Sleep (Stages) | what are?

As you go to sleep at night your body is resting, however your brain is constantly at work manufacturing various molecules in the form of proteins, steroids, cholesterol, lipid rafts, human growth hormone and more.

The reason why we sleep is because it gives the brain the opportunity make sense of your experiences and consolidate memories, and in some ways reset itself in preparation for the next day. As such, sleep plays a critical role in the brain’s development.

Sleep is also important for restorative purposes. It provides an opportunity for the body to repair and rejuvenate itself. Studies have actually shown that when we’re deprived of sleep it weakens the immune system and therefore makes the body more susceptible to disease. Moreover, many of the major restorative functions within the body such as muscle growth and tissue repair occur mostly during stages of sleep.

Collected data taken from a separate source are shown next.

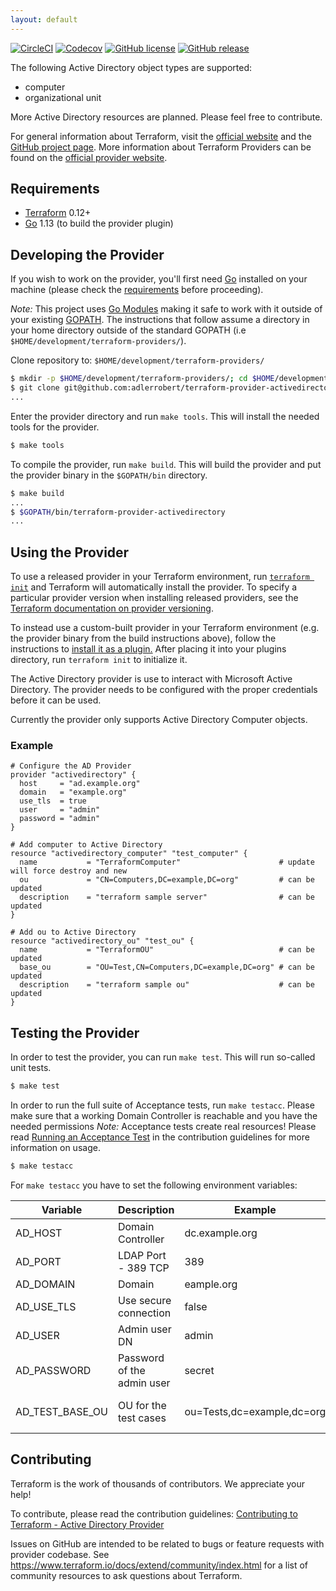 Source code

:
 ```yaml
---
layout: default
---
```

[![CircleCI](https://img.shields.io/circleci/build/github/adlerrobert/terraform-provider-activedirectory?style=for-the-badge&label=BUILDING)](https://circleci.com/gh/adlerrobert/terraform-provider-activedirectory)
[![Codecov](https://img.shields.io/codecov/c/gh/adlerrobert/terraform-provider-activedirectory?style=for-the-badge)](https://codecov.io/gh/adlerrobert/terraform-provider-activedirectory)
[![GitHub license](https://img.shields.io/github/license/adlerrobert/terraform-provider-activedirectory.svg?style=for-the-badge)](https://github.com/adlerrobert/terraform-provider-activedirectory/blob/master/LICENSE)
[![GitHub release](https://img.shields.io/github/release/adlerrobert/terraform-provider-activedirectory.svg?style=for-the-badge)](https://GitHub.com/adlerrobert/terraform-provider-activedirectory/releases/)

The following Active Directory object types are supported:
* computer
* organizational unit

More Active Directory resources are planned. Please feel free to contribute.

For general information about Terraform, visit the [official website][1] and the [GitHub project page][3]. More information about Terraform Providers can be found on the [official provider website][2].

[1]: https://terraform.io/
[2]: https://www.terraform.io/docs/providers/index.html
[3]: https://github.com/hashicorp/terraform

## Requirements

- [Terraform](https://www.terraform.io/downloads.html) 0.12+
- [Go](https://golang.org/doc/install) 1.13 (to build the provider plugin)

## Developing the Provider
If you wish to work on the provider, you'll first need [Go](http://www.golang.org) installed on your machine (please check the [requirements](https://github.com/adlerrobert/terraform-provider-activedirectory#requirements) before proceeding).

*Note:* This project uses [Go Modules](https://blog.golang.org/using-go-modules) making it safe to work with it outside of your existing [GOPATH](http://golang.org/doc/code.html#GOPATH). The instructions that follow assume a directory in your home directory outside of the standard GOPATH (i.e `$HOME/development/terraform-providers/`).

Clone repository to: `$HOME/development/terraform-providers/`

```sh
$ mkdir -p $HOME/development/terraform-providers/; cd $HOME/development/terraform-providers/
$ git clone git@github.com:adlerrobert/terraform-provider-activedirectory
...
```

Enter the provider directory and run `make tools`. This will install the needed tools for the provider.

```sh
$ make tools
```

To compile the provider, run `make build`. This will build the provider and put the provider binary in the `$GOPATH/bin` directory.

```sh
$ make build
...
$ $GOPATH/bin/terraform-provider-activedirectory
...
```

## Using the Provider
To use a released provider in your Terraform environment, run [`terraform init`](https://www.terraform.io/docs/commands/init.html) and Terraform will automatically install the provider. To specify a particular provider version when installing released providers, see the [Terraform documentation on provider versioning](https://www.terraform.io/docs/configuration/providers.html#version-provider-versions).

To instead use a custom-built provider in your Terraform environment (e.g. the provider binary from the build instructions above), follow the instructions to [install it as a plugin.](https://www.terraform.io/docs/plugins/basics.html#installing-a-plugin) After placing it into your plugins directory, run `terraform init` to initialize it.

The Active Directory provider is use to interact with Microsoft Active Directory. The provider needs to be configured with the proper credentials before it can be used.

Currently the provider only supports Active Directory Computer objects.

### Example
```hcl
# Configure the AD Provider
provider "activedirectory" {
  host     = "ad.example.org"
  domain   = "example.org"
  use_tls  = true
  user     = "admin"
  password = "admin"
}

# Add computer to Active Directory
resource "activedirectory_computer" "test_computer" {
  name           = "TerraformComputer"                      # update will force destroy and new
  ou             = "CN=Computers,DC=example,DC=org"         # can be updated
  description    = "terraform sample server"                # can be updated
}

# Add ou to Active Directory
resource "activedirectory_ou" "test_ou" {
  name           = "TerraformOU"                            # can be updated
  base_ou        = "OU=Test,CN=Computers,DC=example,DC=org" # can be updated
  description    = "terraform sample ou"                    # can be updated
}
```

## Testing the Provider
In order to test the provider, you can run `make test`. This will run so-called unit tests.
```sh
$ make test
```

In order to run the full suite of Acceptance tests, run `make testacc`. Please make sure that a working Domain Controller is reachable and you have the needed permissions
*Note:* Acceptance tests create real resources! Please read [Running an Acceptance Test](https://github.com/adlerrobert/terraform-provider-axctivedirectory/blob/master/.github/CONTRIBUTING.md#running-an-acceptance-test) in the contribution guidelines for more information on usage.

```sh
$ make testacc
```

 For `make testacc` you have to set the following environment variables:

 | Variable | Description | Example | Default | Required |
 | -------- | ----------- | ------- | ------- | :------: |
 | AD_HOST | Domain Controller | dc.example.org | - | yes |
 | AD_PORT | LDAP Port - 389 TCP | 389 | 389 | no |
 | AD_DOMAIN | Domain | eample.org | - | yes |
 | AD_USE_TLS | Use secure connection | false | true | no |
 | AD_USER | Admin user DN | admin | - | yes |
 | AD_PASSWORD | Password of the admin user | secret | - | yes |
 | AD_TEST_BASE_OU | OU for the test cases | ou=Tests,dc=example,dc=org | - | yes (tests only) |

## Contributing
Terraform is the work of thousands of contributors. We appreciate your help!

To contribute, please read the contribution guidelines: [Contributing to Terraform - Active Directory Provider](CONTRIBUTING.md)

Issues on GitHub are intended to be related to bugs or feature requests with provider codebase. See https://www.terraform.io/docs/extend/community/index.html for a list of community resources to ask questions about Terraform.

There are five recognized stages of sleep. Here is a quick summary of each stage:

  • Stage 1: Is the realm of alpha waves where we enter a daydream-like state. You are not yet asleep but rather in a deep state of relaxation or trance state.
  • Stage 2: Is the realm of theta waves. This stage of sleep lasts about 20 minutes as body temperature begins to drop and heart rate starts to slow down.
  • Stage 3: Is the beginning of the delta wave phase of sleep. This stage is a transition period between light and a deep sleep.
  • Stage 4: Delta waves dominate this stage of sleep. This is a deep state that lasts about 30 minutes. This is where your immune system is strengthened and your body begins to undergo repair.
  • Stage 5: Is the realm of REM sleep. This stage of the sleep is characterized by rapid eye movement, increased respiration and brain activity. It is the stage of sleep where you dream. Interestingly though your muscles relax and your body enters a state of paralysis. This is designed as a protective mechanism to prevent you from hurting yourself. REM sleep is actually also a restorative part of the sleep cycle. Some studies have even suggested that REM sleep helps your brain to process the day’s experiences.